> _ACTIVITY_
Extract the run of lines that starts at the top of the records below and ends at the line with "BC and MCL.", keeping both ends and excluding pictures.

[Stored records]
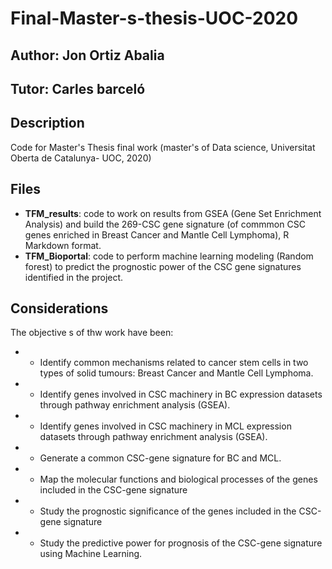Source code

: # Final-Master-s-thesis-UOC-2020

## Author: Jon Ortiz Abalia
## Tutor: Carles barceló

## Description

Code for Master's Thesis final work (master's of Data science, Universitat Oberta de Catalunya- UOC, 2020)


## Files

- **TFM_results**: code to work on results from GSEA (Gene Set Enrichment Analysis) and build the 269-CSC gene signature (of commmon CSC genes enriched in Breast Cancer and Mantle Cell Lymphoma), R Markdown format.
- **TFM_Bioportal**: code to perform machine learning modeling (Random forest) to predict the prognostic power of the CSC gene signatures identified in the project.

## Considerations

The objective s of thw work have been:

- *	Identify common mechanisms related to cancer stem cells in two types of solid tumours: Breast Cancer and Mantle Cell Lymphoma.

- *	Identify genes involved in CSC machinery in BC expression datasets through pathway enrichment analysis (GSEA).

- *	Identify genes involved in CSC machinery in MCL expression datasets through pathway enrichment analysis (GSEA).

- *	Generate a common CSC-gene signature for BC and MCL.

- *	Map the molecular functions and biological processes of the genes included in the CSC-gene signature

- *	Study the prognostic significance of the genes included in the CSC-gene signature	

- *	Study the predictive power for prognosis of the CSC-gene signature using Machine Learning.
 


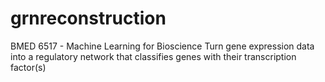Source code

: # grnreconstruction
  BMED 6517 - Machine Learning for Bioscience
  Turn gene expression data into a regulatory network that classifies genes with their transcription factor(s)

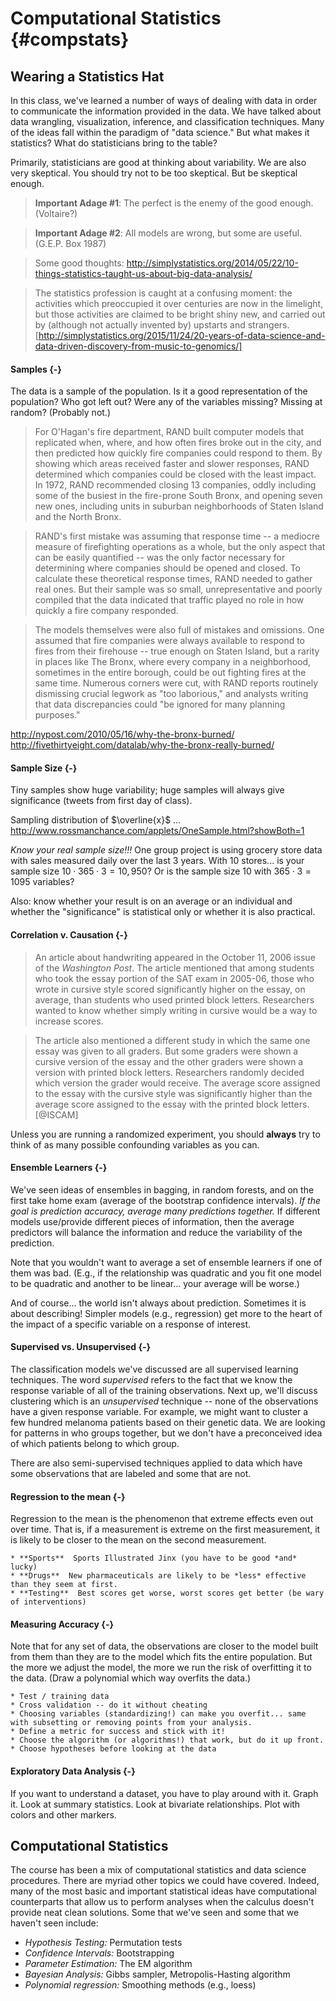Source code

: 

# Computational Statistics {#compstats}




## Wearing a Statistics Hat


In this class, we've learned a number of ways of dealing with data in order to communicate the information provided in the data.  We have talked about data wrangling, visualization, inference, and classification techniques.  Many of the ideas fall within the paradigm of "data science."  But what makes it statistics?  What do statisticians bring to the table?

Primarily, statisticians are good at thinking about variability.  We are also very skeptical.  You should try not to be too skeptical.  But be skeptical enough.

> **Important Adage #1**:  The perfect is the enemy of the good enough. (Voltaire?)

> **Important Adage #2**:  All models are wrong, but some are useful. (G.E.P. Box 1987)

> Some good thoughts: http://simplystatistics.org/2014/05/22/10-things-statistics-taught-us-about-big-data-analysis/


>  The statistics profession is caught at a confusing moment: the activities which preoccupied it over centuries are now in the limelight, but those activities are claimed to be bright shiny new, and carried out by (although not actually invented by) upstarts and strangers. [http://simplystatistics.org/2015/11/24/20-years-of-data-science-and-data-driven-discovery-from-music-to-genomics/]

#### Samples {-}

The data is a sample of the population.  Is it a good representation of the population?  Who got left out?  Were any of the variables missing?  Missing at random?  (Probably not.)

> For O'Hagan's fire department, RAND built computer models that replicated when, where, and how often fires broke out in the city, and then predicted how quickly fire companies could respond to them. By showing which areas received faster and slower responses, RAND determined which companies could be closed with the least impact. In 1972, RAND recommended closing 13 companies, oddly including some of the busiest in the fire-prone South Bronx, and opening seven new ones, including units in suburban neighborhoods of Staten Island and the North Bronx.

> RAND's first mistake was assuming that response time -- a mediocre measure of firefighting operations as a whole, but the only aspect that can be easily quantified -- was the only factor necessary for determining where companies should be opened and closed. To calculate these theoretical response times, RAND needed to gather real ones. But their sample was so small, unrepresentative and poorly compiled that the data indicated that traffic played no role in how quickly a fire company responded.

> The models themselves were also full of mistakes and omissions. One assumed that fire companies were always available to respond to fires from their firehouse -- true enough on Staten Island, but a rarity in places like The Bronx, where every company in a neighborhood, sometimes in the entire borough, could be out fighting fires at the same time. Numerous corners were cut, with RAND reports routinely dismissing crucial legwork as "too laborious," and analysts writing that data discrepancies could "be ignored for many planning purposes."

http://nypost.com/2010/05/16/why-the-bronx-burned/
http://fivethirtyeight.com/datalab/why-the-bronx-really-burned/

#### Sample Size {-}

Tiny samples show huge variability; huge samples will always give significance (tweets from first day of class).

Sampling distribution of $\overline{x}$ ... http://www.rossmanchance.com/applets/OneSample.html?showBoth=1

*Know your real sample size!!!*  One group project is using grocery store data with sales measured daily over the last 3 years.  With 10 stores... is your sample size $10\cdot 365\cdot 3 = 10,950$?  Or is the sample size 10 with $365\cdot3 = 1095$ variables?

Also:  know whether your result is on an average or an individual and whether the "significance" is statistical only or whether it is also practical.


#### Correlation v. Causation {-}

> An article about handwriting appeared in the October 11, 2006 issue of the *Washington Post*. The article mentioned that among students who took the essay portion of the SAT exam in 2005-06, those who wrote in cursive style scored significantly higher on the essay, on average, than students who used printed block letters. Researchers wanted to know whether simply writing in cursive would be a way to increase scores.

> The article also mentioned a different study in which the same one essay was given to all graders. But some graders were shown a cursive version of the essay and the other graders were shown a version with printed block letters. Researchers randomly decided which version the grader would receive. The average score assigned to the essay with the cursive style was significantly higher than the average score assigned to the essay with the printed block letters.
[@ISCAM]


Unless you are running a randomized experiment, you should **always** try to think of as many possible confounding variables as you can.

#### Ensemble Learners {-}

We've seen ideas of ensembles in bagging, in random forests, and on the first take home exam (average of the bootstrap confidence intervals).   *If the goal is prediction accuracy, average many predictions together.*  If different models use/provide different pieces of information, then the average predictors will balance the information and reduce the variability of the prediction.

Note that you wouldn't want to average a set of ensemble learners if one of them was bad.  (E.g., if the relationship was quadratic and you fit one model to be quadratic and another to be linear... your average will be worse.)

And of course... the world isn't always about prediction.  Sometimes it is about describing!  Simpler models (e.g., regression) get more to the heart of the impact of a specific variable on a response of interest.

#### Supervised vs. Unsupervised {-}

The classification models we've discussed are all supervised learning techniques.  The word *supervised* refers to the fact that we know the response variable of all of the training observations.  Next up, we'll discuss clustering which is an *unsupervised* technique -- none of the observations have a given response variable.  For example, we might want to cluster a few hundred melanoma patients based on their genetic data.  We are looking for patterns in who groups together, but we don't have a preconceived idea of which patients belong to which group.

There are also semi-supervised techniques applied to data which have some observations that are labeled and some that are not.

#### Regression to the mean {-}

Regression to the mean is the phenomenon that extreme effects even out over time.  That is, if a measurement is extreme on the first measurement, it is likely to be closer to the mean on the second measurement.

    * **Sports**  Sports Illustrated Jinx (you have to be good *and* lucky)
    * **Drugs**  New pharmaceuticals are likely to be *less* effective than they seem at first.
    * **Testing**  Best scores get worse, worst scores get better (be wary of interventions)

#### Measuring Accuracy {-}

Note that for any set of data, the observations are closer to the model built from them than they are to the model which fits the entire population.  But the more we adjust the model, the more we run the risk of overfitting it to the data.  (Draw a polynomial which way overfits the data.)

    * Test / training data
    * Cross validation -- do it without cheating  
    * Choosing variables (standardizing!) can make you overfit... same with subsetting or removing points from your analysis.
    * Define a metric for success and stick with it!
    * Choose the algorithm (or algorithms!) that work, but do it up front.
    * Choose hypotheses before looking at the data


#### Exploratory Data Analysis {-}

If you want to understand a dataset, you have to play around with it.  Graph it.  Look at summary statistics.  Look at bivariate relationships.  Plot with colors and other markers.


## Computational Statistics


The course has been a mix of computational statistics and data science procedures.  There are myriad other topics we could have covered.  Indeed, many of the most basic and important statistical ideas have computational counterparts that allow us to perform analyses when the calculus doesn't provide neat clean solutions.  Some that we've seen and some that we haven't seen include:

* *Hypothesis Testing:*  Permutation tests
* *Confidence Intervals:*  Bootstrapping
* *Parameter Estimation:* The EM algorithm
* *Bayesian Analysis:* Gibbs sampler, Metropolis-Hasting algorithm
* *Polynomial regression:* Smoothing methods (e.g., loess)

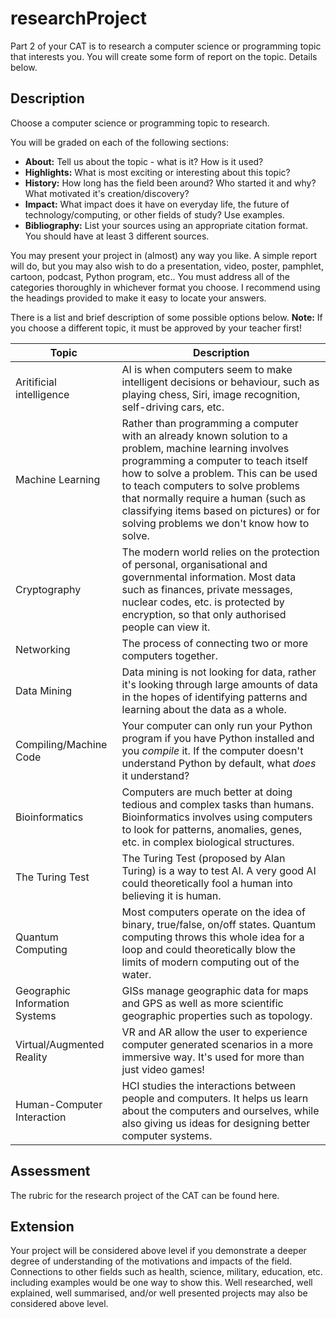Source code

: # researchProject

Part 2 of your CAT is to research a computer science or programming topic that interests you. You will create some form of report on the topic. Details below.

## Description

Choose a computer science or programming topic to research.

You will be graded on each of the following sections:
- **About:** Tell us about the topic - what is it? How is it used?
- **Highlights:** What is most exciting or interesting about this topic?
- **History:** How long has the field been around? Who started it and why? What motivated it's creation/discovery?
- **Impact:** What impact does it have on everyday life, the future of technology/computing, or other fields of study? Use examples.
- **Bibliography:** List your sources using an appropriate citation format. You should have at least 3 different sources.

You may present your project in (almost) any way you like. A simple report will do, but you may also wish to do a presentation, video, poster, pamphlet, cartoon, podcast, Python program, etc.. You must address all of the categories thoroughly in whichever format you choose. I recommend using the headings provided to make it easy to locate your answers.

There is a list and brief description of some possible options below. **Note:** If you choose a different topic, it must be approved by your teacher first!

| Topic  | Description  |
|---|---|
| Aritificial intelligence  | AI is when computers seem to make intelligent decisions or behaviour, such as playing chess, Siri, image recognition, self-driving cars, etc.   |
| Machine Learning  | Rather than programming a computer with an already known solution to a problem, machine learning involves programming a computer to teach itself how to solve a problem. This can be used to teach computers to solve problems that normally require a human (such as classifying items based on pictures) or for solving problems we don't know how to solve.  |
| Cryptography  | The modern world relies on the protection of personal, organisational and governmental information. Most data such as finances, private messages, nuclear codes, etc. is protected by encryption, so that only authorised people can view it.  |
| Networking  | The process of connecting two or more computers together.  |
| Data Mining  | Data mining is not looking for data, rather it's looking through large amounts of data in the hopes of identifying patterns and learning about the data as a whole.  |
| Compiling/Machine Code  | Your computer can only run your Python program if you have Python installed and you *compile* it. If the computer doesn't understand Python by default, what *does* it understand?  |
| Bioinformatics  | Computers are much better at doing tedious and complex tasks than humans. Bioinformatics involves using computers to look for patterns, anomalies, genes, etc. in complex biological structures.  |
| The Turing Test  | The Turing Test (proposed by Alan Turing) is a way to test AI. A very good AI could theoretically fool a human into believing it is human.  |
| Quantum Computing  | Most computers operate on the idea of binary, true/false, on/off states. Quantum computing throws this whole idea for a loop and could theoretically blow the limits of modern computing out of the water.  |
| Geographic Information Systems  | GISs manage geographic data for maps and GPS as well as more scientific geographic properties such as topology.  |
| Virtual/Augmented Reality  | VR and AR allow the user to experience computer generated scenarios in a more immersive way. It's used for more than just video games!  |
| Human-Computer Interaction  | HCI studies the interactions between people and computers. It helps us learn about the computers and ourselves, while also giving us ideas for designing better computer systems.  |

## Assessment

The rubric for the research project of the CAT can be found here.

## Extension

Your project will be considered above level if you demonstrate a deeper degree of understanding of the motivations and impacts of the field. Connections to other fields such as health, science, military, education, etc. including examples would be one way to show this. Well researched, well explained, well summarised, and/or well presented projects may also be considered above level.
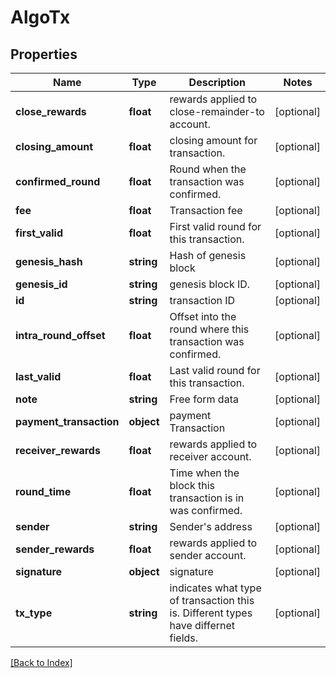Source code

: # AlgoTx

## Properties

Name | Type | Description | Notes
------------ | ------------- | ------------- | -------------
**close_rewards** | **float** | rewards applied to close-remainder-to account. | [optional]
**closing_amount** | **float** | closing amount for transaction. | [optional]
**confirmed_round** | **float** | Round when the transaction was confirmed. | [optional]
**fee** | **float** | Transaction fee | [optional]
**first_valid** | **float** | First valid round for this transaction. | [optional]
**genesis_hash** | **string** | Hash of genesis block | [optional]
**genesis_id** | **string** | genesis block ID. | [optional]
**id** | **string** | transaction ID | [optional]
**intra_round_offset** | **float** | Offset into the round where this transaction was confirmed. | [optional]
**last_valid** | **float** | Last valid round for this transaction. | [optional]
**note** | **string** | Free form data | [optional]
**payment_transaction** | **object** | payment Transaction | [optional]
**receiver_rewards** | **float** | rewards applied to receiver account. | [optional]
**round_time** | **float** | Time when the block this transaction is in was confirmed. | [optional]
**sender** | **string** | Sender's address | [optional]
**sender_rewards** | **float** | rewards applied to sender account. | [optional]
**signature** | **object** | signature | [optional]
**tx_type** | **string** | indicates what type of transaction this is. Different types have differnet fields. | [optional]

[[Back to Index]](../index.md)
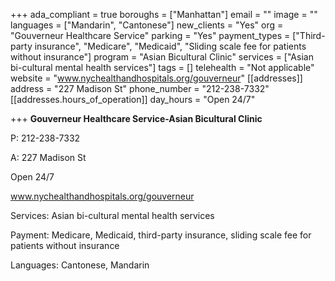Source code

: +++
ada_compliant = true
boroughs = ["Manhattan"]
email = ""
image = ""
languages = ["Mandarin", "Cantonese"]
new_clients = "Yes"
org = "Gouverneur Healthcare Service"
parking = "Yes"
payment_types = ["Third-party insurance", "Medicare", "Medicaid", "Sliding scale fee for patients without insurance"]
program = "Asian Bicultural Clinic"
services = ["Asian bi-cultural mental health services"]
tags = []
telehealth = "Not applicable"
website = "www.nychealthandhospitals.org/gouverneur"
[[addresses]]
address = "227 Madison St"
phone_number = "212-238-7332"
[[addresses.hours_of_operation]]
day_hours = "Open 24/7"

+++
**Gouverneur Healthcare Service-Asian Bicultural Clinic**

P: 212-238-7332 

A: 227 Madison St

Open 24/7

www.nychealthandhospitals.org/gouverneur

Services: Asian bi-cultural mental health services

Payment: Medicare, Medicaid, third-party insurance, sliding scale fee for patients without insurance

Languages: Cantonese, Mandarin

> _ANSWER BOX_
Source code

: # Final-Master-s-thesis-UOC-2020

## Author: Jon Ortiz Abalia
## Tutor: Carles barceló

## Description

Code for Master's Thesis final work (master's of Data science, Universitat Oberta de Catalunya- UOC, 2020)


## Files

- **TFM_results**: code to work on results from GSEA (Gene Set Enrichment Analysis) and build the 269-CSC gene signature (of commmon CSC genes enriched in Breast Cancer and Mantle Cell Lymphoma), R Markdown format.
- **TFM_Bioportal**: code to perform machine learning modeling (Random forest) to predict the prognostic power of the CSC gene signatures identified in the project.

## Considerations

The objective s of thw work have been:

- *	Identify common mechanisms related to cancer stem cells in two types of solid tumours: Breast Cancer and Mantle Cell Lymphoma.

- *	Identify genes involved in CSC machinery in BC expression datasets through pathway enrichment analysis (GSEA).

- *	Identify genes involved in CSC machinery in MCL expression datasets through pathway enrichment analysis (GSEA).

- *	Generate a common CSC-gene signature for BC and MCL.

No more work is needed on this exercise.